At the beginning of the nineteenth century, weavers and other textile workers in England were seeing the industrial revolution begin to drastically change their working lives and undercut their skills. In school we all learned about the spinning jenny, the stocking frame, and all the other inventions that brought about huge changes in how society and production was organised. I remember less discussion though about the workers who resisted these inventions, concerned about the loss of autonomy, craftsmanship and pay their introduction meant.
The Luddite movement began in Nottingham and took its name from Ned Ludd, a fictional weaver who served as both figurehead and disguise - think “I’m Spartacus” but for nineteenth century mill workers - for these highly organised groups of activists.
In the years up to 1816, the Luddites launched a concerted campaign against mill and factory owners and the government officials who sought to protect them. They smashed machinery and, in letter writing campaigns, demanded higher wages and an end to child labour. Several were killed in a gun battle in spring of 1812 and, after this, a crackdown by the authorities saw their actions taper off.
When I consider what the modern-day equivalent of the Luddites might be, I think about the incredible organising we have seen in Amazon warehouses, among Deliveroo riders and in other highly automated workplaces happening over the course of the pandemic
But the questions they grappled with remain relevant today: is the march of technological progress necessarily progressive? Should efficiency and production be prioritised where pay, jobs and working conditions are negatively affected?
When I consider what the modern-day equivalent of the Luddites might be, I think about the incredible organising we have seen in Amazon warehouses, among Deliveroo riders and in other highly automated workplaces happening over the course of the pandemic.
The Luddites were not opposed to technology itself - as skilled craftspeople, they operated complex machinery as part of their day-to-day work - but opposed, instead, to technology designed to exploit their labour and remove their agency.
Today, trade unionists are not opposed to technological progress but to the use of technology at the detriment of workers - from dystopian surveillance and monitoring at work; to technological unemployment with no alternative; to the excesses of the hyper wealthy few, which see billionaires engaged in personal space races while paying poverty wages.

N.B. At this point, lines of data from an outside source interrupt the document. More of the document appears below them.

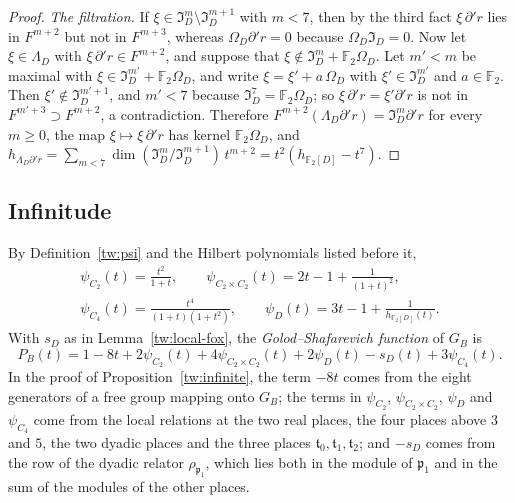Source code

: \documentclass[11pt]{amsart}
\numberwithin{equation}{section}
\theoremstyle{definition}
\theoremstyle{remark}
\newcommand{\Ftwo}{\mathbb F_2}
\begin{document}
\begin{proof}
\emph{The filtration.} If $\xi\in\mathfrak I_D^m\setminus\mathfrak I_D^{m+1}$
with $m<7$, then by the third fact $\xi\,\partial'r$ lies in $F^{m+2}$ but not
in $F^{m+3}$, whereas $\Omega_D\partial'r=0$ because $\Omega_D\mathfrak I_D=0$.
Now let $\xi\in\Lambda_D$ with $\xi\,\partial'r\in F^{m+2}$, and suppose that
$\xi\notin\mathfrak I_D^m+\Ftwo\Omega_D$. Let $m'<m$ be maximal with
$\xi\in\mathfrak I_D^{m'}+\Ftwo\Omega_D$, and write $\xi=\xi'+a\,\Omega_D$
with $\xi'\in\mathfrak I_D^{m'}$ and $a\in\Ftwo$. Then
$\xi'\notin\mathfrak I_D^{m'+1}$, and $m'<7$ because
$\mathfrak I_D^7=\Ftwo\Omega_D$; so $\xi\,\partial'r=\xi'\partial'r$ is not in
$F^{m'+3}\supset F^{m+2}$, a contradiction. Therefore
$F^{m+2}(\Lambda_D\partial'r)=\mathfrak I_D^m\partial'r$ for every $m\ge0$,
the map $\xi\mapsto\xi\,\partial'r$ has kernel $\Ftwo\Omega_D$, and
$h_{\Lambda_D\partial'r}=\sum_{m<7}\dim(\mathfrak I_D^m/\mathfrak I_D^{m+1})\,t^{m+2}=t^2(h_{\Ftwo[D]}-t^7)$.
\end{proof}

\subsection{Infinitude}\label{tw:infinite-section}
By Definition~\ref{tw:psi} and the Hilbert polynomials listed before it,
\begin{equation}\label{tw:costs}
\begin{gathered}
 \psi_{C_2}(t)=\frac{t^2}{1+t},\qquad
 \psi_{C_2\times C_2}(t)=2t-1+\frac1{(1+t)^2},\\
 \psi_{C_4}(t)=\frac{t^4}{(1+t)(1+t^2)},\qquad
 \psi_D(t)=3t-1+\frac1{h_{\Ftwo[D]}(t)}.
\end{gathered}
\end{equation}
With $s_D$ as in Lemma~\ref{tw:local-fox}, the \emph{Golod--Shafarevich
function} of $G_B$ is
\begin{equation}\label{tw:PB}
 P_B(t)=1-8t+2\psi_{C_2}(t)+4\psi_{C_2\times C_2}(t)+2\psi_D(t)-s_D(t)
 +3\psi_{C_4}(t).
\end{equation}
In the proof of Proposition~\ref{tw:infinite}, the term $-8t$ comes from the
eight generators of a free group mapping onto $G_B$; the terms in
$\psi_{C_2}$, $\psi_{C_2\times C_2}$, $\psi_D$ and $\psi_{C_4}$ come from the
local relations at the two real places, the four places above $3$ and $5$,
the two dyadic places and the three places
$\mathfrak t_0,\mathfrak t_1,\mathfrak t_2$; and $-s_D$ comes from the row of
the dyadic relator $\rho_{\mathfrak p_1}$, which lies both in the module of
$\mathfrak p_1$ and in the sum of the modules of the other places.
\end{document}
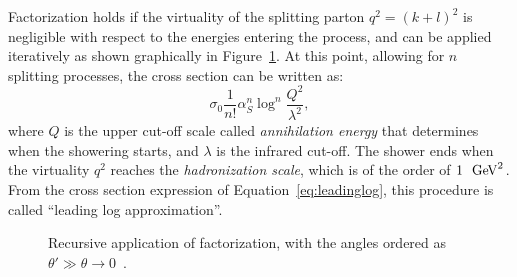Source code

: Factorization holds if the virtuality of the splitting parton $q^2 = (k+l)^2$ 
is negligible with respect to the energies entering the process, and 
can be applied iteratively as shown graphically in Figure~\ref{fig:factorization2}.
At this point, allowing for $n$ splitting processes, the cross section can be written as:
\begin{equation}
  \label{eq:leadinglog} 
  \sigma_0 \frac{1}{n!} \alpha_S^n \log^n
  \frac{Q^2}{\lambda^2},
\end{equation}
where $Q$ is the upper cut-off scale called {\it annihilation energy} that determines
when the showering starts, and $\lambda$ is the infrared cut-off. The shower ends
when the virtuality $q^2$ reaches the {\it hadronization scale}, which is of the
order of $1~\gev^2$. From the cross section expression of Equation~\ref{eq:leadinglog},
this procedure is called ``leading log approximation''.

\begin{figure}[tb]\begin{center}
	\caption{Recursive application of factorization, with the angles ordered
        as  $\theta' \gg \theta \rightarrow 0$~\cite{Ambroglini:2009nz}.\label{fig:factorization2}}
\end{center}\end{figure}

Today, trade unionists are not opposed to technological progress but to the use of technology at the detriment of workers
The Luddites and other early labour movements and trade unionists - from the Tolpuddle Martyrs to the chartists - share something in common with the labour movement I am so proud to represent in Parliament today: they knew the value of their work, of their time, of their lives. They were clear-eyed about the ways in which the bosses sought to exploit them, and similarly clear-eyed in their opposition to exploitation.
When I see trade unionists taking action - whether on the picket lines at the University of Nottingham in recent weeks, or British Gas engineers resisting being fired and rehired on worse pay and conditions - I see people who know what they are worth.
I am enthusiastic about a world where technology frees up our time, means we work less, and enables people to lead happier, easier lives. But that world will not be handed to us - we must fight for technology to be used for our benefit, not our detriment. The legacy of the Luddites continues to echo down the ages - even if Ned Ludd himself might have been more myth than reality.